Directed by Eric Bricker
If photographers can mythologize events, buildings and locations with a stunning composition or lighting design, it’s now apparently become the duty of so many documentarians to mythologize their subjects with the correct talking heads and editing of material to tout their subjects as godheads. That’s nearly the case with Eric Bricker’s documentary about Julius Shulman, the commercial photographer responsible for many of the iconic photographs of Modern architecture that even most lay people remember from magazine spreads. At times the film teeters on becoming a real estate agent’s dream advertising tool (especially with Dustin Hoffman as soothing narrator), but luckily Shulman is such an interesting character due to the influence he wielded in Modern architecture’s ability to flourish in America that all the gushy conversations with architects and academics actually seem merited.
Shulman died earlier this year at the age of 98, and it’s no wonder that Bricker was infatuated with the man’s talent.

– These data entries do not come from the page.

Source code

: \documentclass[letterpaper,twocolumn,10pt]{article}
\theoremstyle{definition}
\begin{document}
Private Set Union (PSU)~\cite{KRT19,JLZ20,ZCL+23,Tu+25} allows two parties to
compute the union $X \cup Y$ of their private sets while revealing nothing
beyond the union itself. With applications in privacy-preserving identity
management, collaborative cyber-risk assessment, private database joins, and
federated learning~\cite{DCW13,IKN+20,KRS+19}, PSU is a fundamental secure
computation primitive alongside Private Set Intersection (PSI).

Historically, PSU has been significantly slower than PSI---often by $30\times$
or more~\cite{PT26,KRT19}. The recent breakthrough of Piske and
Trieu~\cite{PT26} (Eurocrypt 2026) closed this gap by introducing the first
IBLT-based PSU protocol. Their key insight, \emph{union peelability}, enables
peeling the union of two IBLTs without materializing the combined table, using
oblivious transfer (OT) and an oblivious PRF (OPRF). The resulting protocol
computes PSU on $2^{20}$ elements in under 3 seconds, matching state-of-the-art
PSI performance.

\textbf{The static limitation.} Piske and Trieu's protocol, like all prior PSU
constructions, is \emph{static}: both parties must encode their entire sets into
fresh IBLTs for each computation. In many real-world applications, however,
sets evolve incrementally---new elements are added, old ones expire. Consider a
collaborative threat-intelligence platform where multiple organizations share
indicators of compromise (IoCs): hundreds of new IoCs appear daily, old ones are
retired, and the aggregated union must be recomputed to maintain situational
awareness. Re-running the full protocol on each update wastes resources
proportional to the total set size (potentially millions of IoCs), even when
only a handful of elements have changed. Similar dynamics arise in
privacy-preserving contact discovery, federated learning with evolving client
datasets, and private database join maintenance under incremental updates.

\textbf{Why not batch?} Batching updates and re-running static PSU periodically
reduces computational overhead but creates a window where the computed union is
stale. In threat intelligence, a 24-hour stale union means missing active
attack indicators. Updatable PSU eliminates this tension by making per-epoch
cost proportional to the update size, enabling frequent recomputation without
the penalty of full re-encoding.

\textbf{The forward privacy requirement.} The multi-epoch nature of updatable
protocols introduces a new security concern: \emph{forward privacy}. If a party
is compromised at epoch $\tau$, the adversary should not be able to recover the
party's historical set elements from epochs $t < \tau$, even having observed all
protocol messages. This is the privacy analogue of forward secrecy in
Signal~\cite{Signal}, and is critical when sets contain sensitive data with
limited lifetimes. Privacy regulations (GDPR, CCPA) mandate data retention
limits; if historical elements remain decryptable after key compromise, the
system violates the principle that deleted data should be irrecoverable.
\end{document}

Probably most well-known for the photo of "Case Study House #22," the glass box cantilevered in the Hollywood hills overlooking Los Angeles’ twinkling lights below, Shulman began young by photographing Neutra’s buildings and continued working until the end. One of the most enlightening moments is when Bricker shows Shulman photographing Gehry’s Disney Concert Hall. His meticulous attention to detail reminds all those digital point-and-shoot enthusiasts what goes into composing a standout photograph.
The reality is that much of the focus—SoCal buildings that were built during the mid-20th Century by lesser-known designers—are of little interest to most outside the West Coast architecture realm. And why folks such as Tom Ford were asked to speak for Shulman’s rep is a mystery. Perhaps the fashion designer owns a house that was photographed by Shulman and he wants to up its value by promoting the man who photographed it? Gehry was also conscripted to speak on Shulman’s behalf, and he provides one of the most awkward moments of the film as he haltingly praises the man for his keen eye for architectural detail. One way in which Bricker certainly raised the film from hagiography into an excellent and entertaining teaching tool is the inclusion of animation by Trollback Company. They take difficult to understand ideas and transform them into compelling storytelling.
Ultimately, it’s a congratulatory biography of Shulman the artist and as his archives are being trucked away to the Getty for safekeeping (and most likely to make Getty Images a pretty penny?), I was reminded of the recent documentary about art collectors Herb and Dorothy Vogel. It’s some cruel trick: We feel the need to celebrate aging iconoclasts as we force them into obsolescence.